Mean square error (test data): 
4811134397.953735
Root mean square error (test data):
69362.34135288208


Training on the entire data

In [26]:
y_df=data['median_house_value'] #y
X_df=data.drop(["median_house_value","ocean_proximity"],axis=1)

In [27]:
from sklearn.preprocessing import Imputer
imputer = Imputer(strategy="median")

In [28]:
imputer.fit(X_df)

Imputer(axis=0, copy=True, missing_values='NaN', strategy=u'median',
    verbose=0)

In [29]:
X = imputer.transform(X_df) #gives a numpy array.

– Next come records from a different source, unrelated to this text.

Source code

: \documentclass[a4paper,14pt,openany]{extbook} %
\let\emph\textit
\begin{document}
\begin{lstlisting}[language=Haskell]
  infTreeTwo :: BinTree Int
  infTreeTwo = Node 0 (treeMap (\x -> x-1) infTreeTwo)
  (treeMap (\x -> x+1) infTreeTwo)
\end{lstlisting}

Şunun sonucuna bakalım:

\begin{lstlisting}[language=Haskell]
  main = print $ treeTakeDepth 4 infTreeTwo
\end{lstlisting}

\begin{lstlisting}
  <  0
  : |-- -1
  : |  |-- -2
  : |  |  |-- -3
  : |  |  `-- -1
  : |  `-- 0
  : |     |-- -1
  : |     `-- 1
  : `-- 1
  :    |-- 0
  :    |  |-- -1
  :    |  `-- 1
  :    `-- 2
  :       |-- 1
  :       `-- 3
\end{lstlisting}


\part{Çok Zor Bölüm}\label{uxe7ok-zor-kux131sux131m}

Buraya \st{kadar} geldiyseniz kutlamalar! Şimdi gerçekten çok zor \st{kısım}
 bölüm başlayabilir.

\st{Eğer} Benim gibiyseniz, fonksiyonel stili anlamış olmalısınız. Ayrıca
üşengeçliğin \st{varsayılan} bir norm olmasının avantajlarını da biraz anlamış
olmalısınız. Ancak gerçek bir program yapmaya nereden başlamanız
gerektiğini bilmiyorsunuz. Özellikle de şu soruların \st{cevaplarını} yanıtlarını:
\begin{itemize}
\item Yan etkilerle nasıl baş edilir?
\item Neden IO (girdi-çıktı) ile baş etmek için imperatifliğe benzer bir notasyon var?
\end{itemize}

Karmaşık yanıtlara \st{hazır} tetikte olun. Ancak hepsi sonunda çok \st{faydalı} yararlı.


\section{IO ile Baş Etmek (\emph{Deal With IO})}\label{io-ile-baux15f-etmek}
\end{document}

Need to transform this to a pandan DataFrame

In [30]:
new_X_df=pd.DataFrame(X,columns=X_df.columns,index=list(X_df.index.values))

In [31]:
# X=np.array(new_X_df)
X=new_X_df.as_matrix()
Y_actutal=y_df.as_matrix()
y=np.array(y_df).flatten()

In [32]:
clf.fit(X,y)

Lasso(alpha=0.1, copy_X=True, fit_intercept=True, max_iter=1000,
   normalize=False, positive=False, precompute=False, random_state=None,
   selection='cyclic', tol=0.0001, warm_start=False)

In [34]:
y_pred = clf.predict(X)

In [35]:
from sklearn.metrics import mean_squared_error
mse=mean_squared_error(y_pred,y)
rmse=np.sqrt(mse)
print ("Mean square error: ")
print (mse)
print ("Root mean square error")
print (rmse)

Mean square error: 
4852263483.710224
Root mean square error
69658.19035626912